What Is a Hash Table? From Array to O(1) Lookup

What Is a Hash Table? From Array to O(1) Lookup

What is a hash table? An array indexed by a computed value. Hash functions, collisions, load factor, and O(1) lookup explained from first principles.

10 minutes
Beginner
What you will learn

How a hash function converts keys into array indices

Why hash tables achieve O(1) average lookup time

How separate chaining and open addressing resolve collisions

When load factor triggers rehashing and why it matters

You've probably used hash tables in every project you've built. But what is a hash table, really? Not the API, not the syntax, but the actual mechanics underneath. If someone asked you to build one from an empty array, tracing every insertion and collision by hand, could you?

If you can't, it's not because the concept is hard. Every language you've ever used abstracts the internals away. That abstraction helps you ship code, but it won't help you answer interview questions about why hash tables work the way they do.

TL;DR
A hash table is an array where each key is converted to an index by a hash function. That computed index gives you O(1) average lookups. Collisions are the tradeoff, and there are two clean strategies to handle them.
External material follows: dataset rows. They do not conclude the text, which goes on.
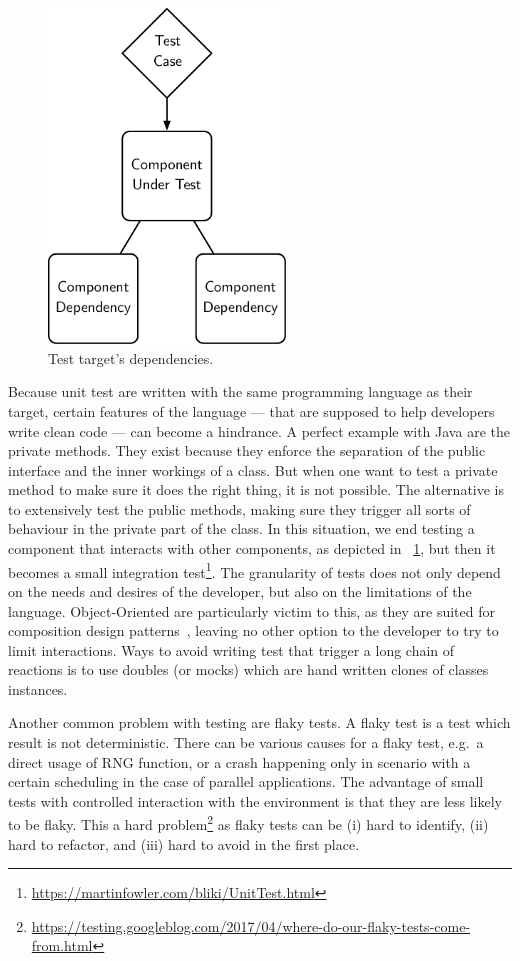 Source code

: \documentclass[11pt]{sdm_internship}
\newcommand{\rephrase}[1]{\colorbox{BlueViolet!60}{\textcolor{white}{\textbf{$\sim$#1}}}}
\theoremstyle{definition}
\begin{document}
\begin{figure}
  \centering
  \includegraphics[width=17em]{component_dependency}
  \caption{Test target's dependencies.}%
  \label{fig:component_dependency}
\end{figure}

Because unit test are written with the same programming language as their target, certain features of the language --- that are supposed to help developers write clean code --- can become a hindrance.
A perfect example with Java are the private methods.
They exist because they enforce the separation of the public interface and the inner workings of a class.
But when one want to test a private method to make sure it does the right thing, it is not possible.
The alternative is to extensively test the public methods, making sure they trigger all sorts of behaviour in the private part of the class.
In this situation, we end testing a component that interacts with other components, as depicted in \figurename~\ref{fig:component_dependency}, but then it becomes a small integration test\footnote{\url{https://martinfowler.com/bliki/UnitTest.html}}.
The granularity of tests does not only depend on the needs and desires of the developer, but also on the limitations of the language.
Object-Oriented are particularly victim to this, as they are suited for composition design patterns~\cite{wolfgang1994design}, leaving no other option to the developer to try to limit interactions.
Ways to avoid writing test that trigger a long chain of reactions is to use doubles (or mocks) which are hand written clones of classes instances.\rephrase{}

Another common problem with testing are flaky tests.
A flaky test is a test which result is not deterministic.
There can be various causes for a flaky test, e.g.\ a direct usage of RNG function, or a crash happening only in scenario with a certain scheduling in the case of parallel applications.
The advantage of small tests with controlled interaction with the environment is that they are less likely to be flaky.
This a hard problem\footnote{\url{https://testing.googleblog.com/2017/04/where-do-our-flaky-tests-come-from.html}} as flaky tests can be (i) hard to identify, (ii) hard to refactor, and (iii) hard to avoid in the first place.
\end{document}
What a hash table actually is

A hash table is an array indexed by a computed value. Instead of scanning elements to find a match, a hash function converts any key into an array position directly. That computed index is what gives hash tables O(1) average lookup.

Everything else follows from one design decision: use a function to convert keys into array indices. The collision handling, the load factor management, the rehashing, all of it traces back to that single idea.
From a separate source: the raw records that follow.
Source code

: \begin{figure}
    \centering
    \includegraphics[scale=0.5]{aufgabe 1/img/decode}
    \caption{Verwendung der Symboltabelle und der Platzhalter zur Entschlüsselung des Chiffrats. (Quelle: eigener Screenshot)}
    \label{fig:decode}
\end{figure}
In a regular array, checking whether a value exists means scanning every element, O(n). In a hash table, you compute the index from the key, jump to that position, and check. One calculation, one lookup. That difference between linear search and direct access is exactly what makes hash tables the default choice for frequency counting, duplicate detection, and any problem where lookup speed is the bottleneck.

The gap between "I can use a hash map" and "I can explain how one works" shows up in interviews constantly. Interviewers don't care whether you know the API. They want to see that you understand the mechanics well enough to reason about performance.

ℹ️ Info
Every language names hash tables differently. Python uses dictionaries, Java has HashMap, C++ provides unordered_map. The syntax changes, but the underlying array with computed index design is identical across all of them.

How a hash table converts keys to positions

The hash function is the engine of the entire data structure. It takes any key and produces an integer. That integer, reduced to fit the array size, becomes the index where the value gets stored.

Consider an array of size 7 storing string keys. A basic hash function sums the character codes of each character, then takes the result modulo the array size.

  1. Python

Trace the insertions. For the key "cat", that's 99 + 97 + 116 = 312. Then 312 % 7 = 4, so "cat" goes at index 4. For "dog", it's 100 + 111 + 103 = 314. Then 314 % 7 = 6, so "dog" goes at index 6. Two different keys, two different positions. The hash function deterministically maps each key to a slot, with no ambiguity and no linear search involved.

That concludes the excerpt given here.